#### Records provided
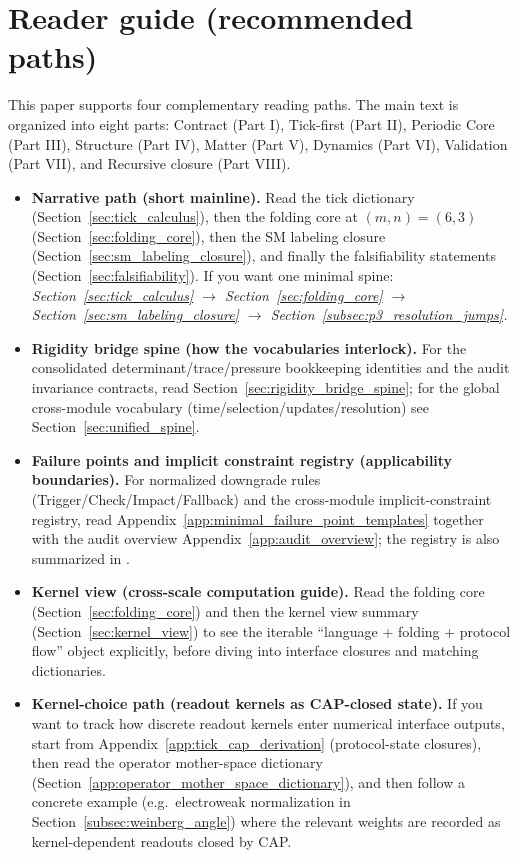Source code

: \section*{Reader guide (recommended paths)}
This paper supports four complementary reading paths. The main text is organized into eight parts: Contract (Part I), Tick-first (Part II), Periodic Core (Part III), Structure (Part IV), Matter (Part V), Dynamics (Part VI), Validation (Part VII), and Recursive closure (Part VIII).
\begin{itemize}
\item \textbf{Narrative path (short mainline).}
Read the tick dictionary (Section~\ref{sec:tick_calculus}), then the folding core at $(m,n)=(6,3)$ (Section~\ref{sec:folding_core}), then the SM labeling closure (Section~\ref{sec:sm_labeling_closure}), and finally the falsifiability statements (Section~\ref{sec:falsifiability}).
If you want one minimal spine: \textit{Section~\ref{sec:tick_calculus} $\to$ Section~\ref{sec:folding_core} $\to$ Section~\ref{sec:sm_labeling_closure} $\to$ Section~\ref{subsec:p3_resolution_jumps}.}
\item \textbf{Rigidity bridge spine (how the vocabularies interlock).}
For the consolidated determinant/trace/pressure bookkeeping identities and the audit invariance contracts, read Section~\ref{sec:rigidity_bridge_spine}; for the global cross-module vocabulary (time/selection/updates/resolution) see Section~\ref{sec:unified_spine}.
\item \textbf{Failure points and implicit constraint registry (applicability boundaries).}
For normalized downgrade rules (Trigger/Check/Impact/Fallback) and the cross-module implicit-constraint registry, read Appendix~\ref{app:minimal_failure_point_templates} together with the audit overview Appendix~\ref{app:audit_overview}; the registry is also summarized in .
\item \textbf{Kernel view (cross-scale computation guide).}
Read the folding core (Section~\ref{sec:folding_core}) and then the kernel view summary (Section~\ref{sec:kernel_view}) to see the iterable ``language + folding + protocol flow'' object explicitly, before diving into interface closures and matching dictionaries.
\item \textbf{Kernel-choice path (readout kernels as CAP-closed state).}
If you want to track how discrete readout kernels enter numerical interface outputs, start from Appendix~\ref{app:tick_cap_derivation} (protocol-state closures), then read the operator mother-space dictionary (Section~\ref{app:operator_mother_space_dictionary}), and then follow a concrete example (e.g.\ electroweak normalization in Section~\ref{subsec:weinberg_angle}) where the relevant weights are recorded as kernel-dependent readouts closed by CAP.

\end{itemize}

#### Instructions for the task
With the images omitted, return the full material exactly.

#### The answer
Source code

: \section*{Reader guide (recommended paths)}
This paper supports four complementary reading paths. The main text is organized into eight parts: Contract (Part I), Tick-first (Part II), Periodic Core (Part III), Structure (Part IV), Matter (Part V), Dynamics (Part VI), Validation (Part VII), and Recursive closure (Part VIII).
\begin{itemize}
\item \textbf{Narrative path (short mainline).}
Read the tick dictionary (Section~\ref{sec:tick_calculus}), then the folding core at $(m,n)=(6,3)$ (Section~\ref{sec:folding_core}), then the SM labeling closure (Section~\ref{sec:sm_labeling_closure}), and finally the falsifiability statements (Section~\ref{sec:falsifiability}).
If you want one minimal spine: \textit{Section~\ref{sec:tick_calculus} $\to$ Section~\ref{sec:folding_core} $\to$ Section~\ref{sec:sm_labeling_closure} $\to$ Section~\ref{subsec:p3_resolution_jumps}.}
\item \textbf{Rigidity bridge spine (how the vocabularies interlock).}
For the consolidated determinant/trace/pressure bookkeeping identities and the audit invariance contracts, read Section~\ref{sec:rigidity_bridge_spine}; for the global cross-module vocabulary (time/selection/updates/resolution) see Section~\ref{sec:unified_spine}.
\item \textbf{Failure points and implicit constraint registry (applicability boundaries).}
For normalized downgrade rules (Trigger/Check/Impact/Fallback) and the cross-module implicit-constraint registry, read Appendix~\ref{app:minimal_failure_point_templates} together with the audit overview Appendix~\ref{app:audit_overview}; the registry is also summarized in .
\item \textbf{Kernel view (cross-scale computation guide).}
Read the folding core (Section~\ref{sec:folding_core}) and then the kernel view summary (Section~\ref{sec:kernel_view}) to see the iterable ``language + folding + protocol flow'' object explicitly, before diving into interface closures and matching dictionaries.
\item \textbf{Kernel-choice path (readout kernels as CAP-closed state).}
If you want to track how discrete readout kernels enter numerical interface outputs, start from Appendix~\ref{app:tick_cap_derivation} (protocol-state closures), then read the operator mother-space dictionary (Section~\ref{app:operator_mother_space_dictionary}), and then follow a concrete example (e.g.\ electroweak normalization in Section~\ref{subsec:weinberg_angle}) where the relevant weights are recorded as kernel-dependent readouts closed by CAP.

\end{itemize}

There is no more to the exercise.